▸ What is needed: Check every line of the entries below for "Forteresse", and copy the lines that have it.

▸ Exercise inputs:
________

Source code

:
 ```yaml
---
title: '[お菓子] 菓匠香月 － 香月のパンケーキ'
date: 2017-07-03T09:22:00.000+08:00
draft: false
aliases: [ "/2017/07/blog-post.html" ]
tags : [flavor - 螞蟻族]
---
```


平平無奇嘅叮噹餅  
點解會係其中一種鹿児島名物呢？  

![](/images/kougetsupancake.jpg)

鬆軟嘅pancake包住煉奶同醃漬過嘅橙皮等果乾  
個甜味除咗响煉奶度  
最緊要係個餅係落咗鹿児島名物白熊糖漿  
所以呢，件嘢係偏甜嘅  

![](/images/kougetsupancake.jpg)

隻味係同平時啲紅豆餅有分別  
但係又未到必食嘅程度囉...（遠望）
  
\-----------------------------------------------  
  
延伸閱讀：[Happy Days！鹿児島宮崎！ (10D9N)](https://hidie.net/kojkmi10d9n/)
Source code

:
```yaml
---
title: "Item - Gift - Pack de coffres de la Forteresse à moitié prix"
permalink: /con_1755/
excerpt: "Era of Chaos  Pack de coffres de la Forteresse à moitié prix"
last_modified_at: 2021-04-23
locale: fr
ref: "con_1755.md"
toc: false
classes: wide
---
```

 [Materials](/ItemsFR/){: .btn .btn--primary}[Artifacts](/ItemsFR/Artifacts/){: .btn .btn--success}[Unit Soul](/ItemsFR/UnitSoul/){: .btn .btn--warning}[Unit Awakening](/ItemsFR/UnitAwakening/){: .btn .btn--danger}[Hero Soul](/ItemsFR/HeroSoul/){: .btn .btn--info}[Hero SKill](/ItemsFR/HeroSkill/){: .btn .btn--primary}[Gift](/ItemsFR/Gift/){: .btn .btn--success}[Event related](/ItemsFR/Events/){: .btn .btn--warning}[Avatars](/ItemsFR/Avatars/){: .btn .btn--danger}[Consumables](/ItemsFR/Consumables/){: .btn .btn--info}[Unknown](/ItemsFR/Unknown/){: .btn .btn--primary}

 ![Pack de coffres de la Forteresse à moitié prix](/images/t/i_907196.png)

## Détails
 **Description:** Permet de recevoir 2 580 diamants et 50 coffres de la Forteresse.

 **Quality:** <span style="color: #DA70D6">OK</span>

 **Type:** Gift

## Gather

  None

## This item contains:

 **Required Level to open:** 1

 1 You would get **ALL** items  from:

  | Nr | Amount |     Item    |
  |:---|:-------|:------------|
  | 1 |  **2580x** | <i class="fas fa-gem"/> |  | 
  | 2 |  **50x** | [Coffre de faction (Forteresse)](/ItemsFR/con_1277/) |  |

________

▸ Exercise answer:
title: "Item - Gift - Pack de coffres de la Forteresse à moitié prix"
excerpt: "Era of Chaos  Pack de coffres de la Forteresse à moitié prix"
 ![Pack de coffres de la Forteresse à moitié prix](/images/t/i_907196.png)
 **Description:** Permet de recevoir 2 580 diamants et 50 coffres de la Forteresse.
  | 2 |  **50x** | [Coffre de faction (Forteresse)](/ItemsFR/con_1277/) |  |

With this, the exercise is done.